Dataset entries
====
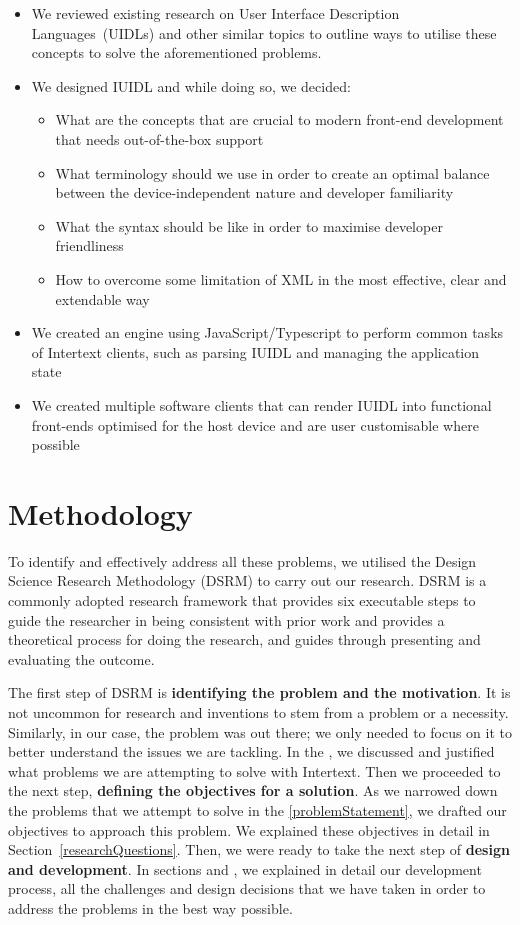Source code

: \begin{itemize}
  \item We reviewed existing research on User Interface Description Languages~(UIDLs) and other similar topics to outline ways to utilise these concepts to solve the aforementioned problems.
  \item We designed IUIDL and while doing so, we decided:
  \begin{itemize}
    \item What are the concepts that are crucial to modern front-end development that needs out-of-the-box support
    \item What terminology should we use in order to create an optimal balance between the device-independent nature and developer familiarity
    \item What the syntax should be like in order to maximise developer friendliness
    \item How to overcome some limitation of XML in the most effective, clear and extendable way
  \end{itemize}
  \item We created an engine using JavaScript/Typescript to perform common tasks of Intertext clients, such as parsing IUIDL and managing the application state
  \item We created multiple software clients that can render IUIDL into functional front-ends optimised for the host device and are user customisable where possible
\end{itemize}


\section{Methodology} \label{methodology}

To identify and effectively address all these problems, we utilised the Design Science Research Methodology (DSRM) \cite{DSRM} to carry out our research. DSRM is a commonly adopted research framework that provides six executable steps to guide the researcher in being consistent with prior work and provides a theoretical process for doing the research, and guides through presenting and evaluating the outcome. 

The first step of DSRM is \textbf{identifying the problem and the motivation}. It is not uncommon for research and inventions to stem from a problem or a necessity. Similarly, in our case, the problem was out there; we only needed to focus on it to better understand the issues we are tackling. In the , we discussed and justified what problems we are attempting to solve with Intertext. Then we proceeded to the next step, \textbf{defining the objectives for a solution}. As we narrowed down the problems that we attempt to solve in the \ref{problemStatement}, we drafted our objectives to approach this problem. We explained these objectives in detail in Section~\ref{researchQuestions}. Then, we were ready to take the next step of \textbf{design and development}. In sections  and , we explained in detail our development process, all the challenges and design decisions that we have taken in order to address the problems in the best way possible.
====
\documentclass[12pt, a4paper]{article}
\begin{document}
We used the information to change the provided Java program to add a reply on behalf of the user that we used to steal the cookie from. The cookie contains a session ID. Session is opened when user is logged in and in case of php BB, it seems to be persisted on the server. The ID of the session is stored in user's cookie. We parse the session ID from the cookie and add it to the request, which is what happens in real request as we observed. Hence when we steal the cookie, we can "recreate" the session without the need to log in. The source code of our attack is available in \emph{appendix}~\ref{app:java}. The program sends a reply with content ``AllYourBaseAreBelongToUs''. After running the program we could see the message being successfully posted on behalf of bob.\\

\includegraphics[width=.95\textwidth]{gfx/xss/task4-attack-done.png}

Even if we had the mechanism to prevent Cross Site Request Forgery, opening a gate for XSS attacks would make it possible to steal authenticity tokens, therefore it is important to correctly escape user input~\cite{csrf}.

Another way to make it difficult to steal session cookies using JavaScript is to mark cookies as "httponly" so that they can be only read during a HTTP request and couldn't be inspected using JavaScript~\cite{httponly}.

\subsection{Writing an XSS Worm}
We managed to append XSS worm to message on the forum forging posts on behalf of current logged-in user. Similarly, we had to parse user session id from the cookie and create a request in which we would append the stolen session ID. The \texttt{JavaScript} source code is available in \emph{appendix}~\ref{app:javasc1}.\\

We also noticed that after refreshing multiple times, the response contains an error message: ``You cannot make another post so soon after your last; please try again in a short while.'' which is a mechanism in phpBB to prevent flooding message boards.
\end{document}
====
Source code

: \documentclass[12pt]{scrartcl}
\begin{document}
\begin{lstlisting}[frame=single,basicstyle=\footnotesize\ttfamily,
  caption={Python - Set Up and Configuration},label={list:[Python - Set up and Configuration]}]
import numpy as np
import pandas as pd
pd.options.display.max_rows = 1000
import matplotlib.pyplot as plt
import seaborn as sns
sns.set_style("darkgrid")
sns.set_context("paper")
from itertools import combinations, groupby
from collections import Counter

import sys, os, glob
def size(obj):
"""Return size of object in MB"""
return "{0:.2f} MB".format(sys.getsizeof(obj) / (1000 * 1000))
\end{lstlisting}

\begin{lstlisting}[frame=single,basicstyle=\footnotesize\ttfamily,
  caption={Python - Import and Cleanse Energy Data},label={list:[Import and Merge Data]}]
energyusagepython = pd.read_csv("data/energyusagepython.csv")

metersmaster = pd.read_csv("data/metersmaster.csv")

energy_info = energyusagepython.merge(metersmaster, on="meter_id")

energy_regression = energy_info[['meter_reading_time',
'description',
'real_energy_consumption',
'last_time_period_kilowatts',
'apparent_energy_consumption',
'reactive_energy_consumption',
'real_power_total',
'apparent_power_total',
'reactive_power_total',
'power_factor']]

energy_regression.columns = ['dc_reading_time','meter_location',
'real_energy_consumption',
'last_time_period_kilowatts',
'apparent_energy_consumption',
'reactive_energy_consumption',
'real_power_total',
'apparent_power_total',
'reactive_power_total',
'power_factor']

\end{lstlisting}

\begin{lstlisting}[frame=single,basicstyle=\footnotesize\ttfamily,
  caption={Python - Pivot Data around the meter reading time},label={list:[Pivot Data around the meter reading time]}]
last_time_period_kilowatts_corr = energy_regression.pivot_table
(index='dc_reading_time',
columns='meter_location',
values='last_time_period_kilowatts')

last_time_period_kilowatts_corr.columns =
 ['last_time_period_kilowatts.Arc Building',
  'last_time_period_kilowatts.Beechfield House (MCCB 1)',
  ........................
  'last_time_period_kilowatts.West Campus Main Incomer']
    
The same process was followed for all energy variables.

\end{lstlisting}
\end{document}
====
# Activity:
For each line in the data above that contains the string "metersmaster", extract the line.

# Reply:
metersmaster = pd.read_csv("data/metersmaster.csv")
energy_info = energyusagepython.merge(metersmaster, on="meter_id")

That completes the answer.